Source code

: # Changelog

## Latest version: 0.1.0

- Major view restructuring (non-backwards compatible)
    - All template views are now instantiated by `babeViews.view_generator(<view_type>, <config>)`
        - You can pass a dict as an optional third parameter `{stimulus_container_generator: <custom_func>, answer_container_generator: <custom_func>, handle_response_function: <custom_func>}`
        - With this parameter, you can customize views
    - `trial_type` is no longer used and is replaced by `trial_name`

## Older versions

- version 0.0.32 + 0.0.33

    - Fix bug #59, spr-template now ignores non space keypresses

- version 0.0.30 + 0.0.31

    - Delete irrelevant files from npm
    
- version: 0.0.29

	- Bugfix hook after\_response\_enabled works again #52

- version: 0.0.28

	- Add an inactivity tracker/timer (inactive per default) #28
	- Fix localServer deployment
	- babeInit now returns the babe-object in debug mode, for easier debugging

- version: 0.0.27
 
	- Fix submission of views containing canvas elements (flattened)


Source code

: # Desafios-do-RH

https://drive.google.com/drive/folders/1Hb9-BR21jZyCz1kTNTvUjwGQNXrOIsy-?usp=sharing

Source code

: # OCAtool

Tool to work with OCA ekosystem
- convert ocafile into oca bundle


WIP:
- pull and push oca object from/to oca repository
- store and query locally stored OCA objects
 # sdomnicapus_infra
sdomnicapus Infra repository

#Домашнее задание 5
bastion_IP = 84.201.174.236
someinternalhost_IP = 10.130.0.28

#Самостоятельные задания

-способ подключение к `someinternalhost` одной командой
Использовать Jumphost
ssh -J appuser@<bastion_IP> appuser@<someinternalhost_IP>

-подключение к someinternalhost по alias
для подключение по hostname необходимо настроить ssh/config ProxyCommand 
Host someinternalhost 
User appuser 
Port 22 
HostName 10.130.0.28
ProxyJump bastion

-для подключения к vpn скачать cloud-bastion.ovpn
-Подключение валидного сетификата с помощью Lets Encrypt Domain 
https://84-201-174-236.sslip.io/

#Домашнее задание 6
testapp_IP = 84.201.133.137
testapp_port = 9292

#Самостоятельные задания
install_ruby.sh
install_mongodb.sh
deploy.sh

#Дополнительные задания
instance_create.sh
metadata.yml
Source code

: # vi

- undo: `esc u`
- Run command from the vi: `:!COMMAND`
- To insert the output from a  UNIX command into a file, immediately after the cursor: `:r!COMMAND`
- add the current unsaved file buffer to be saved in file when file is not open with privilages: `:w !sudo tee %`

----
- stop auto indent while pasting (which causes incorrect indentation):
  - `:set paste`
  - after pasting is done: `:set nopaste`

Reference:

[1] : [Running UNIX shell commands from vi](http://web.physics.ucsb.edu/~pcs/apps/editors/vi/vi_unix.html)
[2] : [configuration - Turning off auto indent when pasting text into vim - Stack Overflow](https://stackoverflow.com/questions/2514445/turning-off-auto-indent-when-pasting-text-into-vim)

# # # #

*REQUIRED ACTION*.
Find the line with "#Домашнее задание 5" in the material above. Reproduce it and each line after it up to and including the line with "-для подключения к".

*RESPONSE FOR THIS EXERCISE*.
#Домашнее задание 5
bastion_IP = 84.201.174.236
someinternalhost_IP = 10.130.0.28

#Самостоятельные задания

-способ подключение к `someinternalhost` одной командой
Использовать Jumphost
ssh -J appuser@<bastion_IP> appuser@<someinternalhost_IP>

-подключение к someinternalhost по alias
для подключение по hostname необходимо настроить ssh/config ProxyCommand 
Host someinternalhost 
User appuser 
Port 22 
HostName 10.130.0.28
ProxyJump bastion

-для подключения к vpn скачать cloud-bastion.ovpn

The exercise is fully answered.